» **EXERCISE GOAL**: Return every record verbatim, omitting all pictures.

====

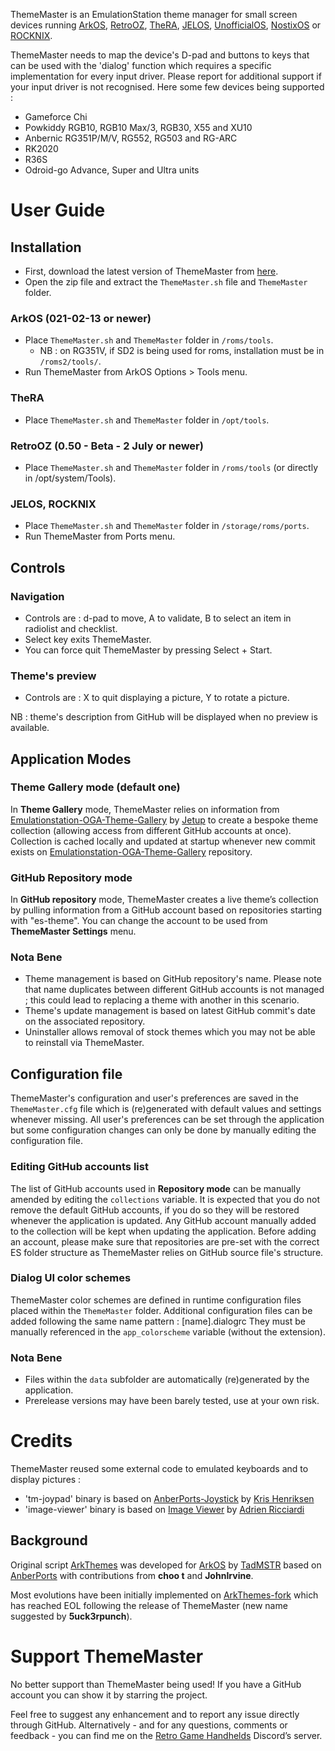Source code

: ThemeMaster is an EmulationStation theme manager for small screen devices running [ArkOS](https://github.com/christianhaitian/arkos), [RetroOZ](https://github.com/southoz/RetroOZ), [TheRA](https://techtoytinker.com/theretroarena), [JELOS](https://github.com/JustEnoughLinuxOS/distribution), [UnofficialOS](https://github.com/RetroGFX/UnofficialOS), [NostixOS](https://github.com/NostixOS/Nostix) or [ROCKNIX](https://github.com/ROCKNIX/distribution).

ThemeMaster needs to map the device's D-pad and buttons to keys that can be used with the 'dialog' function which requires a specific implementation for every input driver. 
Please report for additional support if your input driver is not recognised. 
Here some few devices being supported :
- Gameforce Chi
- Powkiddy RGB10, RGB10 Max/3, RGB30, X55 and XU10
- Anbernic RG351P/M/V, RG552, RG503 and RG-ARC
- RK2020
- R36S
- Odroid-go Advance, Super and Ultra units

# User Guide
## Installation
- First, download the latest version of ThemeMaster from [here](https://api.github.com/repos/JohnIrvine1433/ThemeMaster/zipball).
- Open the zip file and extract the `ThemeMaster.sh` file and `ThemeMaster` folder.

### ArkOS (021-02-13 or newer)
- Place `ThemeMaster.sh` and `ThemeMaster` folder in `/roms/tools`.
   - NB : on RG351V, if SD2 is being used for roms, installation must be in `/roms2/tools/`.
- Run ThemeMaster from ArkOS Options > Tools menu.

### TheRA
- Place `ThemeMaster.sh` and `ThemeMaster` folder in `/opt/tools`.

### RetroOZ (0.50 - Beta - 2 July or newer)
- Place `ThemeMaster.sh` and `ThemeMaster` folder in `/roms/tools` (or directly in /opt/system/Tools).

### JELOS, ROCKNIX
- Place `ThemeMaster.sh` and `ThemeMaster` folder in `/storage/roms/ports`.
- Run ThemeMaster from Ports menu.

## Controls
### Navigation
- Controls are : d-pad to move, A to validate, B to select an item in radiolist and checklist.
- Select key exits ThemeMaster.
- You can force quit ThemeMaster by pressing Select + Start.

### Theme's preview
- Controls are : X to quit displaying a picture, Y to rotate a picture.

NB : theme's description from GitHub will be displayed when no preview is available.

## Application Modes
### Theme Gallery mode (default one)
In **Theme Gallery** mode, ThemeMaster relies on information from [Emulationstation-OGA-Theme-Gallery](https://github.com/Jetup13/Emulationstation-OGA-Theme-Gallery) by [Jetup](https://github.com/Jetup13) to create a bespoke theme collection (allowing access from different GitHub accounts at once).
Collection is cached locally and updated at startup whenever new commit exists on [Emulationstation-OGA-Theme-Gallery](https://github.com/Jetup13/Emulationstation-OGA-Theme-Gallery) repository.

### GitHub Repository mode
In **GitHub repository** mode, ThemeMaster creates a live theme’s collection by pulling information from a GitHub account based on repositories starting with "es-theme".
You can change the account to be used from **ThemeMaster Settings** menu.

### Nota Bene
- Theme management is based on GitHub repository's name. Please note that name duplicates between different GitHub accounts is not managed ; this could lead to replacing a theme with another in this scenario.
- Theme's update management is based on latest GitHub commit's date on the associated repository.
- Uninstaller allows removal of stock themes which you may not be able to reinstall via ThemeMaster.

## Configuration file
ThemeMaster's configuration and user's preferences are saved in the `ThemeMaster.cfg` file which is (re)generated with default values and settings whenever missing.
All user's preferences can be set through the application but some configuration changes can only be done by manually editing the configuration file.

### Editing GitHub accounts list
The list of GitHub accounts used in **Repository mode** can be manually amended by editing the `collections` variable.
It is expected that you do not remove the default GitHub accounts, if you do so they will be restored whenever the application is updated.
Any GitHub account manually added to the collection will be kept when updating the application.
Before adding an account, please make sure that repositories are pre-set with the correct ES folder structure as ThemeMaster relies on GitHub source file's structure.

### Dialog UI color schemes
ThemeMaster color schemes are defined in runtime configuration files placed within the `ThemeMaster` folder.
Additional configuration files can be added following the same name pattern : [name].dialogrc 
They must be manually referenced in the `app_colorscheme` variable (without the extension).

### Nota Bene
- Files within the `data` subfolder are automatically (re)generated by the application.
- Prerelease versions may have been barely tested, use at your own risk.

# Credits
ThemeMaster reused some external code to emulated keyboards and to display pictures :
- 'tm-joypad' binary is based on [AnberPorts-Joystick](https://github.com/krishenriksen/AnberPorts-Joystick) by [Kris Henriksen](https://github.com/krishenriksen)
- 'image-viewer' binary is based on [Image Viewer](https://github.com/RICCIARDI-Adrien/Image_Viewer) by [Adrien Ricciardi](https://github.com/RICCIARDI-Adrien)

## Background
Original script [ArkThemes](https://github.com/TadMSTR/ArkThemes) was developed for [ArkOS](https://github.com/christianhaitian/arkos) by [TadMSTR](https://github.com/TadMSTR) based on [AnberPorts](https://github.com/krishenriksen/AnberPorts) with contributions from **choo t** and **JohnIrvine**.

Most evolutions have been initially implemented on [ArkThemes-fork](https://github.com/JohnIrvine1433/ArkThemes-fork) which has reached EOL following the release of ThemeMaster (new name suggested by **5uck3rpunch**).

# Support ThemeMaster
No better support than ThemeMaster being used! If you have a GitHub account you can show it by starring the project.

Feel free to suggest any enhancement and to report any issue directly through GitHub. Alternatively - and for any questions, comments or feedback - you can find me on the [Retro Game Handhelds](https://discord.gg/wurh4WM) Discord’s server.
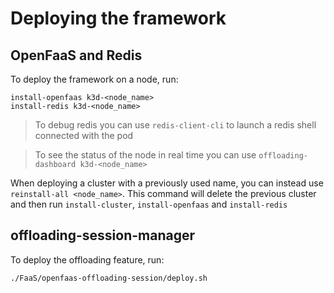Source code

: # Deploying the framework

## OpenFaaS and Redis

To deploy the framework on a node, run:

	install-openfaas k3d-<node_name>
	install-redis k3d-<node_name>

> To debug redis you can use `redis-client-cli` to launch a redis shell connected with the pod

> To see the status of the node in real time you can use `offloading-dashboard k3d-<node_name>`

When deploying a cluster with a previously used name, you can instead use `reinstall-all <node_name>`. This command will delete the previous cluster and then run `install-cluster`, `install-openfaas` and `install-redis`

## offloading-session-manager

To deploy the offloading feature, run:

	./FaaS/openfaas-offloading-session/deploy.sh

====

» **RESULT**:
Source code

: ThemeMaster is an EmulationStation theme manager for small screen devices running [ArkOS](https://github.com/christianhaitian/arkos), [RetroOZ](https://github.com/southoz/RetroOZ), [TheRA](https://techtoytinker.com/theretroarena), [JELOS](https://github.com/JustEnoughLinuxOS/distribution), [UnofficialOS](https://github.com/RetroGFX/UnofficialOS), [NostixOS](https://github.com/NostixOS/Nostix) or [ROCKNIX](https://github.com/ROCKNIX/distribution).

ThemeMaster needs to map the device's D-pad and buttons to keys that can be used with the 'dialog' function which requires a specific implementation for every input driver. 
Please report for additional support if your input driver is not recognised. 
Here some few devices being supported :
- Gameforce Chi
- Powkiddy RGB10, RGB10 Max/3, RGB30, X55 and XU10
- Anbernic RG351P/M/V, RG552, RG503 and RG-ARC
- RK2020
- R36S
- Odroid-go Advance, Super and Ultra units

# User Guide
## Installation
- First, download the latest version of ThemeMaster from [here](https://api.github.com/repos/JohnIrvine1433/ThemeMaster/zipball).
- Open the zip file and extract the `ThemeMaster.sh` file and `ThemeMaster` folder.

### ArkOS (021-02-13 or newer)
- Place `ThemeMaster.sh` and `ThemeMaster` folder in `/roms/tools`.
   - NB : on RG351V, if SD2 is being used for roms, installation must be in `/roms2/tools/`.
- Run ThemeMaster from ArkOS Options > Tools menu.

### TheRA
- Place `ThemeMaster.sh` and `ThemeMaster` folder in `/opt/tools`.

### RetroOZ (0.50 - Beta - 2 July or newer)
- Place `ThemeMaster.sh` and `ThemeMaster` folder in `/roms/tools` (or directly in /opt/system/Tools).

### JELOS, ROCKNIX
- Place `ThemeMaster.sh` and `ThemeMaster` folder in `/storage/roms/ports`.
- Run ThemeMaster from Ports menu.

## Controls
### Navigation
- Controls are : d-pad to move, A to validate, B to select an item in radiolist and checklist.
- Select key exits ThemeMaster.
- You can force quit ThemeMaster by pressing Select + Start.

### Theme's preview
- Controls are : X to quit displaying a picture, Y to rotate a picture.

NB : theme's description from GitHub will be displayed when no preview is available.

## Application Modes
### Theme Gallery mode (default one)
In **Theme Gallery** mode, ThemeMaster relies on information from [Emulationstation-OGA-Theme-Gallery](https://github.com/Jetup13/Emulationstation-OGA-Theme-Gallery) by [Jetup](https://github.com/Jetup13) to create a bespoke theme collection (allowing access from different GitHub accounts at once).
Collection is cached locally and updated at startup whenever new commit exists on [Emulationstation-OGA-Theme-Gallery](https://github.com/Jetup13/Emulationstation-OGA-Theme-Gallery) repository.

### GitHub Repository mode
In **GitHub repository** mode, ThemeMaster creates a live theme’s collection by pulling information from a GitHub account based on repositories starting with "es-theme".
You can change the account to be used from **ThemeMaster Settings** menu.

### Nota Bene
- Theme management is based on GitHub repository's name. Please note that name duplicates between different GitHub accounts is not managed ; this could lead to replacing a theme with another in this scenario.
- Theme's update management is based on latest GitHub commit's date on the associated repository.
- Uninstaller allows removal of stock themes which you may not be able to reinstall via ThemeMaster.

## Configuration file
ThemeMaster's configuration and user's preferences are saved in the `ThemeMaster.cfg` file which is (re)generated with default values and settings whenever missing.
All user's preferences can be set through the application but some configuration changes can only be done by manually editing the configuration file.

### Editing GitHub accounts list
The list of GitHub accounts used in **Repository mode** can be manually amended by editing the `collections` variable.
It is expected that you do not remove the default GitHub accounts, if you do so they will be restored whenever the application is updated.
Any GitHub account manually added to the collection will be kept when updating the application.
Before adding an account, please make sure that repositories are pre-set with the correct ES folder structure as ThemeMaster relies on GitHub source file's structure.

### Dialog UI color schemes
ThemeMaster color schemes are defined in runtime configuration files placed within the `ThemeMaster` folder.
Additional configuration files can be added following the same name pattern : [name].dialogrc 
They must be manually referenced in the `app_colorscheme` variable (without the extension).

### Nota Bene
- Files within the `data` subfolder are automatically (re)generated by the application.
- Prerelease versions may have been barely tested, use at your own risk.

# Credits
ThemeMaster reused some external code to emulated keyboards and to display pictures :
- 'tm-joypad' binary is based on [AnberPorts-Joystick](https://github.com/krishenriksen/AnberPorts-Joystick) by [Kris Henriksen](https://github.com/krishenriksen)
- 'image-viewer' binary is based on [Image Viewer](https://github.com/RICCIARDI-Adrien/Image_Viewer) by [Adrien Ricciardi](https://github.com/RICCIARDI-Adrien)

## Background
Original script [ArkThemes](https://github.com/TadMSTR/ArkThemes) was developed for [ArkOS](https://github.com/christianhaitian/arkos) by [TadMSTR](https://github.com/TadMSTR) based on [AnberPorts](https://github.com/krishenriksen/AnberPorts) with contributions from **choo t** and **JohnIrvine**.

Most evolutions have been initially implemented on [ArkThemes-fork](https://github.com/JohnIrvine1433/ArkThemes-fork) which has reached EOL following the release of ThemeMaster (new name suggested by **5uck3rpunch**).

# Support ThemeMaster
No better support than ThemeMaster being used! If you have a GitHub account you can show it by starring the project.

Feel free to suggest any enhancement and to report any issue directly through GitHub. Alternatively - and for any questions, comments or feedback - you can find me on the [Retro Game Handhelds](https://discord.gg/wurh4WM) Discord’s server.
Source code

: # Deploying the framework

## OpenFaaS and Redis

To deploy the framework on a node, run:

	install-openfaas k3d-<node_name>
	install-redis k3d-<node_name>

> To debug redis you can use `redis-client-cli` to launch a redis shell connected with the pod

> To see the status of the node in real time you can use `offloading-dashboard k3d-<node_name>`

When deploying a cluster with a previously used name, you can instead use `reinstall-all <node_name>`. This command will delete the previous cluster and then run `install-cluster`, `install-openfaas` and `install-redis`

## offloading-session-manager

To deploy the offloading feature, run:

	./FaaS/openfaas-offloading-session/deploy.sh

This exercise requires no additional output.